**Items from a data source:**
§ §

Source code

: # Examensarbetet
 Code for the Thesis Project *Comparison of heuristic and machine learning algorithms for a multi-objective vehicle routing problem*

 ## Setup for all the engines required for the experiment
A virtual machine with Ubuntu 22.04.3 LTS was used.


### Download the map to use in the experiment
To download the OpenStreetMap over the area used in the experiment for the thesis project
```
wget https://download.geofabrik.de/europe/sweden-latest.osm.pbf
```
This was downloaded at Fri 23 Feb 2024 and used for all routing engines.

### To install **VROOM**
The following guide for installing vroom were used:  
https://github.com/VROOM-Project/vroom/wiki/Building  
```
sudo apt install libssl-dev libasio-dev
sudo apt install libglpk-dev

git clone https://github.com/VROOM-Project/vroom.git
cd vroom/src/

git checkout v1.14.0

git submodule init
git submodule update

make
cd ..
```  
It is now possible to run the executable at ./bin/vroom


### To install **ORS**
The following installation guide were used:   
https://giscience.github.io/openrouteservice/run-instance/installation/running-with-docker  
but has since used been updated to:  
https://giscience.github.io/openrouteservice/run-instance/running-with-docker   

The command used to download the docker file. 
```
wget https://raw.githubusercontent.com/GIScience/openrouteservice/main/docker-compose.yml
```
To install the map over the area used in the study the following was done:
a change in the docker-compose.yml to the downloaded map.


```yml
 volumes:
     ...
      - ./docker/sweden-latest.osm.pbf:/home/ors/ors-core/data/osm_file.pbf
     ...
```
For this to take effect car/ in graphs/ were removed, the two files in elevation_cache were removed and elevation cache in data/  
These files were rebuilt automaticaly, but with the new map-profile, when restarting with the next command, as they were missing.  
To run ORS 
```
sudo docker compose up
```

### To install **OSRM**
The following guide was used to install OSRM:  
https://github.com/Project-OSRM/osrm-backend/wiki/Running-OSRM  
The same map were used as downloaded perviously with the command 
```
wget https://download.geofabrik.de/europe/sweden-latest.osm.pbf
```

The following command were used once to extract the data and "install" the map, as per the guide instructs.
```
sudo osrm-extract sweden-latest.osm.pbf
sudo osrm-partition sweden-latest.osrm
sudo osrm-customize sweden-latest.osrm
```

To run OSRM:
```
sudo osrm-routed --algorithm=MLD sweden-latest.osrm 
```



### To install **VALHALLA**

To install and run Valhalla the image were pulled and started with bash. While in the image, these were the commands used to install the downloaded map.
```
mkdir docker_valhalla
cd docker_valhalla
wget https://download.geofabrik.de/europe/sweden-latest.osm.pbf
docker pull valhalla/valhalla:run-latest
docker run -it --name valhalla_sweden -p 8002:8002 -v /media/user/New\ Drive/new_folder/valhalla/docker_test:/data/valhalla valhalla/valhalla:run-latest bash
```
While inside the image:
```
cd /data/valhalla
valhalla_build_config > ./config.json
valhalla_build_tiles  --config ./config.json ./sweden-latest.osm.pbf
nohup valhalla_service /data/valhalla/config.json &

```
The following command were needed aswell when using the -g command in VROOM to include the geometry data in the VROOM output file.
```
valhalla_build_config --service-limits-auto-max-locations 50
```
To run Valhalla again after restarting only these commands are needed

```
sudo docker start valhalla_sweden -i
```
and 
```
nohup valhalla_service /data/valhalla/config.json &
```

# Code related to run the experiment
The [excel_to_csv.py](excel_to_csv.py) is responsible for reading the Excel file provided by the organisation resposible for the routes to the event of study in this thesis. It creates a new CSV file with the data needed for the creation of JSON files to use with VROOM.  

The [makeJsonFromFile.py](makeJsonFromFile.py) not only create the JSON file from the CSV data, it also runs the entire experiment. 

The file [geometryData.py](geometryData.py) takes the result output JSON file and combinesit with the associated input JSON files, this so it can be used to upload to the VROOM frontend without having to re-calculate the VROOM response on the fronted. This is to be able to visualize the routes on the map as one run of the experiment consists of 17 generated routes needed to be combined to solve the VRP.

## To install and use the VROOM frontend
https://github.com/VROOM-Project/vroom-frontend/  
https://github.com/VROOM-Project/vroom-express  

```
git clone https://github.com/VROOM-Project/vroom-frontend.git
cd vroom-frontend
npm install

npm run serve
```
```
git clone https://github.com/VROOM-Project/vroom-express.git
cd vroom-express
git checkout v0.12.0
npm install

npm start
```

§ §

**Work task:**
Which lines above contain the word "While"? Show each of them.

**Answer space:**
To install and run Valhalla the image were pulled and started with bash. While in the image, these were the commands used to install the downloaded map.
While inside the image:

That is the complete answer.